#### [Extracted entries]
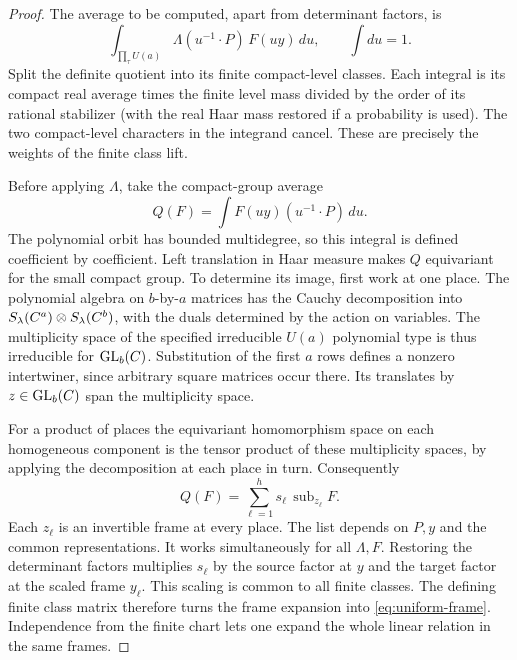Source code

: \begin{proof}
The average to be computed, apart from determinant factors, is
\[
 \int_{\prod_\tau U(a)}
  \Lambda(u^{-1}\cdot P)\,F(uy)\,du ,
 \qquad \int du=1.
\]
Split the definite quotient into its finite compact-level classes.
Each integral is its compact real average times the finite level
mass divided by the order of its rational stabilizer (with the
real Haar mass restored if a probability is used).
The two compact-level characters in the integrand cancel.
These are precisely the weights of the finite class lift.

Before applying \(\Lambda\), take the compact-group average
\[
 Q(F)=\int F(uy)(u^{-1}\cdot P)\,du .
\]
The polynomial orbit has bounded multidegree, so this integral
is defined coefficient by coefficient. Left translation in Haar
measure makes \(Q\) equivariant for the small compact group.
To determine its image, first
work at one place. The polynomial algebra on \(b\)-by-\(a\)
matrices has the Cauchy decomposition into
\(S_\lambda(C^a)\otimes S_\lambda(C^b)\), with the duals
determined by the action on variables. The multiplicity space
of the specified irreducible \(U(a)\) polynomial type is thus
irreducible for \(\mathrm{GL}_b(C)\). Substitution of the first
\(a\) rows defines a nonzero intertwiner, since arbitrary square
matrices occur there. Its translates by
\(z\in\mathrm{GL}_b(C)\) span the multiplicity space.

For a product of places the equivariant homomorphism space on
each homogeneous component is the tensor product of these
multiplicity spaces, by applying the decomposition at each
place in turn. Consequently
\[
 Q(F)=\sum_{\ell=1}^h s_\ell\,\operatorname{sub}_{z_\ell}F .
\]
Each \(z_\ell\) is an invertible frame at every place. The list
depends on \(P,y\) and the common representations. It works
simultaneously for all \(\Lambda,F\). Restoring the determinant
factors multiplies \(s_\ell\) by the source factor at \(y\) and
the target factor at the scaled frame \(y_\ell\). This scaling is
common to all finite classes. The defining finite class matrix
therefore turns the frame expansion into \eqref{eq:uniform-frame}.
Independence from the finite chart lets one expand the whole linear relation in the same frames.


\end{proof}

#### [Task requirements]
The reply should hold only the lines running from the top of the records to the line containing "The two compact-level", both included, copied exactly with no pictures.

#### [The answer]
Source code

: \begin{proof}
The average to be computed, apart from determinant factors, is
\[
 \int_{\prod_\tau U(a)}
  \Lambda(u^{-1}\cdot P)\,F(uy)\,du ,
 \qquad \int du=1.
\]
Split the definite quotient into its finite compact-level classes.
Each integral is its compact real average times the finite level
mass divided by the order of its rational stabilizer (with the
real Haar mass restored if a probability is used).
The two compact-level characters in the integrand cancel.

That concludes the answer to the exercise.